- What is being asked -
Below are records; report the number of lines among them that include the word "weil", and nothing further.

- Excerpted records -
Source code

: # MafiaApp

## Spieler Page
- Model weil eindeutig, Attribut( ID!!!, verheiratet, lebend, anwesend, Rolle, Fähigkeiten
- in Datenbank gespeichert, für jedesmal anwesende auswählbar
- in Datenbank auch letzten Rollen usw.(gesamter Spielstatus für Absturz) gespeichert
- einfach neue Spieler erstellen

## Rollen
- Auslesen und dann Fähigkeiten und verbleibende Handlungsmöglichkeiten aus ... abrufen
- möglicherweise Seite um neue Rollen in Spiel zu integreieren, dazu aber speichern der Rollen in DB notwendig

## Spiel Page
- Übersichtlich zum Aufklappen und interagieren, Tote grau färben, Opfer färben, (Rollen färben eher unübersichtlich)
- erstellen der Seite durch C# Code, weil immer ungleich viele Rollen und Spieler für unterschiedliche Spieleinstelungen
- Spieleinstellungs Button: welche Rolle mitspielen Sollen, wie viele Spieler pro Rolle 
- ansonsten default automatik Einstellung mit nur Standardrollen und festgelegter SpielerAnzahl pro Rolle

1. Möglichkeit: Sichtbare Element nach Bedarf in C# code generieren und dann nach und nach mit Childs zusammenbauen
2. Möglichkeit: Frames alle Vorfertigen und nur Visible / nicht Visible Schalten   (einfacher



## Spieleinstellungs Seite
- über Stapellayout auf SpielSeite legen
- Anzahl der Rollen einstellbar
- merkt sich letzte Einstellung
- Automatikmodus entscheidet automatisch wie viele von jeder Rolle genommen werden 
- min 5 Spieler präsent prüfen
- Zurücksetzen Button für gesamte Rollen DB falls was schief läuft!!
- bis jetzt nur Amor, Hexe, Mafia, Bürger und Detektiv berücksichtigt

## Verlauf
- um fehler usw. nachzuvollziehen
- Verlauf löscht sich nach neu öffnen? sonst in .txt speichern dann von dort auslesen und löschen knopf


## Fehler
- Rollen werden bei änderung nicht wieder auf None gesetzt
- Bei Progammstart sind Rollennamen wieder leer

- Written response -
2